Problem requirements ::
With the pictures omitted, print exactly the lines below, from the one containing "Uniform(0.99, 0.9999) \\" through the one containing "w lokalizacji budynku", and nothing else.

[Records drawn from a dataset]

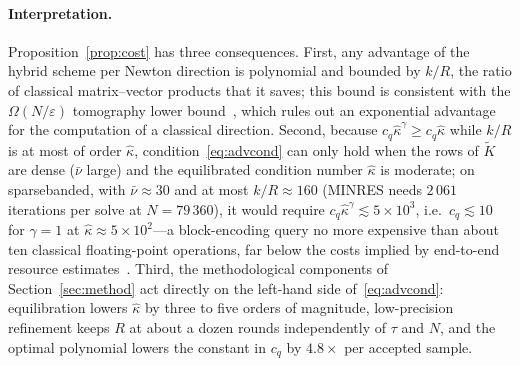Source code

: \documentclass[11pt]{article}
\theoremstyle{definition}
\newcommand{\Kt}{\tilde K}
\newcommand{\kh}{\hat\kappa}
\newcommand{\eps}{\varepsilon}
\newcommand{\dsus}{\textunderscore\penalty5000\hskip0pt\relax}
\newcommand{\ds}[1]{{\ttfamily\let\_\dsus#1}}
\begin{document}
\paragraph{Interpretation.} Proposition~\ref{prop:cost} has three consequences. First, any advantage of the hybrid scheme per Newton direction is polynomial and bounded by $k/R$, the ratio of classical matrix--vector products that it saves; this bound is consistent with the $\Omega(N/\eps)$ tomography lower bound~\cite{vanapeldoorn2023tomography}, which rules out an exponential advantage for the computation of a classical direction. Second, because $c_q\kh^{\gamma}\ge c_q\kh$ while $k/R$ is at most of order $\kh$, condition~\eqref{eq:advcond} can only hold when the rows of $\Kt$ are dense ($\bar\nu$ large) and the equilibrated condition number $\kh$ is moderate; on \ds{sparse\_banded}, with $\bar\nu\approx30$ and at most $k/R\approx160$ (MINRES needs $2\,061$ iterations per solve at $N=79\,360$), it would require $c_q\kh^{\gamma}\lesssim5\times10^{3}$, i.e.\ $c_q\lesssim10$ for $\gamma=1$ at $\kh\approx5\times10^{2}$---a block-encoding query no more expensive than about ten classical floating-point operations, far below the costs implied by end-to-end resource estimates~\cite{dalzell2023endtoend}. Third, the methodological components of Section~\ref{sec:method} act directly on the left-hand side of~\eqref{eq:advcond}: equilibration lowers $\kh$ by three to five orders of magnitude, low-precision refinement keeps $R$ at about a dozen rounds independently of $\tau$ and $N$, and the optimal polynomial lowers the constant in $c_q$ by $4.8\times$ per accepted sample.
\end{document}
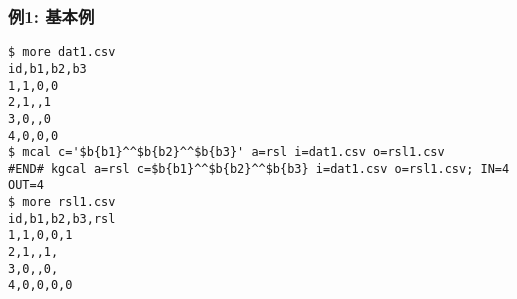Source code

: \subsubsection*{例1: 基本例}



\begin{Verbatim}[baselinestretch=0.7,frame=single]
$ more dat1.csv
id,b1,b2,b3
1,1,0,0
2,1,,1
3,0,,0
4,0,0,0
$ mcal c='$b{b1}^^$b{b2}^^$b{b3}' a=rsl i=dat1.csv o=rsl1.csv
#END# kgcal a=rsl c=$b{b1}^^$b{b2}^^$b{b3} i=dat1.csv o=rsl1.csv; IN=4 OUT=4
$ more rsl1.csv
id,b1,b2,b3,rsl
1,1,0,0,1
2,1,,1,
3,0,,0,
4,0,0,0,0
\end{Verbatim}
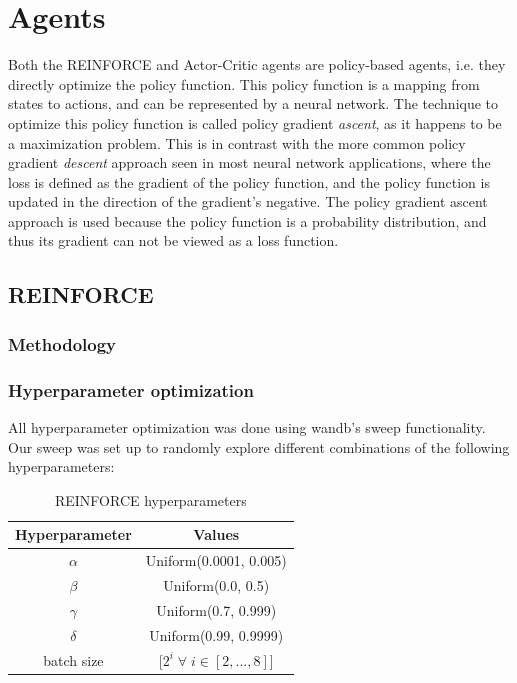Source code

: \documentclass{article}
\begin{document}
\section{Agents}
\label{Agents}

Both the REINFORCE and Actor-Critic agents are policy-based agents, i.e. they directly optimize the policy function.
This policy function is a mapping from states to actions, and can be represented by a neural network.
The technique to optimize this policy function is called policy gradient \textit{ascent}, as it happens to be a maximization problem.
This is in contrast with the more common policy gradient \textit{descent} approach seen in most neural network applications, where the loss is defined as the gradient of the policy function, and the policy function is updated in the direction of the gradient's negative.
The policy gradient ascent approach is used because the policy function is a probability distribution, and thus its gradient can not be viewed as a loss function.

\subsection{REINFORCE}
\label{A-REINFORCE}


\subsubsection{Methodology}
\label{R-Method}

\subsubsection{Hyperparameter optimization}
\label{R-HPO}

All hyperparameter optimization was done using wandb's sweep functionality.
Our sweep was set up to randomly explore different combinations of the following hyperparameters:

\begin{table}[H]
    \centering
    \begin{tabular}{|c|c|}
        \hline
        \textbf{Hyperparameter} & \textbf{Values} \\
        \hline
        $\alpha$ & Uniform(0.0001, 0.005) \\
        $\beta$ & Uniform(0.0, 0.5) \\
        $\gamma$ & Uniform(0.7, 0.999) \\
        $\delta$ & Uniform(0.99, 0.9999) \\
        batch size & [$2^i \; \forall \; i \in [2, ..., 8]$] \\
        \hline
    \end{tabular}
    \caption{REINFORCE hyperparameters}
    \label{tab:my_label}
\end{table}
\end{document}
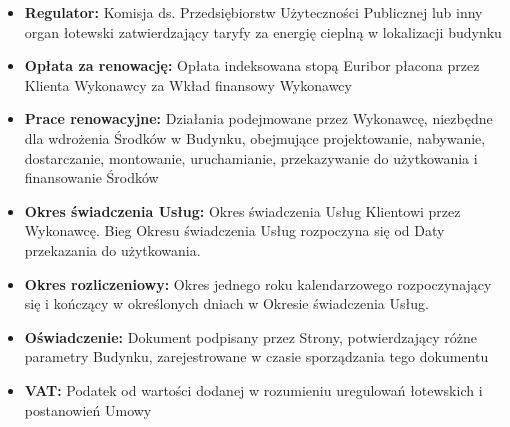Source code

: \begin{multicols}{2}
\begin{itemize}[label={}]
	\item\textbf{Regulator:} Komisja ds. Przedsiębiorstw Użyteczności Publicznej lub inny organ łotewski zatwierdzający taryfy za energię cieplną w lokalizacji budynku
	\item\textbf{Opłata za renowację:} Opłata indeksowana stopą Euribor płacona przez Klienta Wykonawcy za Wkład finansowy Wykonawcy
	\item\textbf{Prace renowacyjne:} Działania podejmowane przez Wykonawcę, niezbędne dla wdrożenia Środków w Budynku, obejmujące projektowanie, nabywanie, dostarczanie, montowanie, uruchamianie, przekazywanie do użytkowania i finansowanie Środków
	\item\textbf{Okres świadczenia Usług:} Okres świadczenia Usług Klientowi przez Wykonawcę. Bieg Okresu świadczenia Usług rozpoczyna się od Daty przekazania do użytkowania.
	\item\textbf{Okres rozliczeniowy:} Okres jednego roku kalendarzowego rozpoczynający się i kończący w określonych dniach w Okresie świadczenia Usług.
	\item\textbf{Oświadczenie:} Dokument podpisany przez Strony, potwierdzający różne parametry Budynku, zarejestrowane w czasie sporządzania tego dokumentu
	\item\textbf{VAT:} Podatek od wartości dodanej w rozumieniu uregulowań łotewskich i postanowień Umowy
\end{itemize}


\end{multicols}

The answer ::
        $\delta$ & Uniform(0.99, 0.9999) \\
        batch size & [$2^i \; \forall \; i \in [2, ..., 8]$] \\
        \hline
    \end{tabular}
    \caption{REINFORCE hyperparameters}
    \label{tab:my_label}
\end{table}
\end{document}
Source code

: \begin{multicols}{2}
\begin{itemize}[label={}]
	\item\textbf{Regulator:} Komisja ds. Przedsiębiorstw Użyteczności Publicznej lub inny organ łotewski zatwierdzający taryfy za energię cieplną w lokalizacji budynku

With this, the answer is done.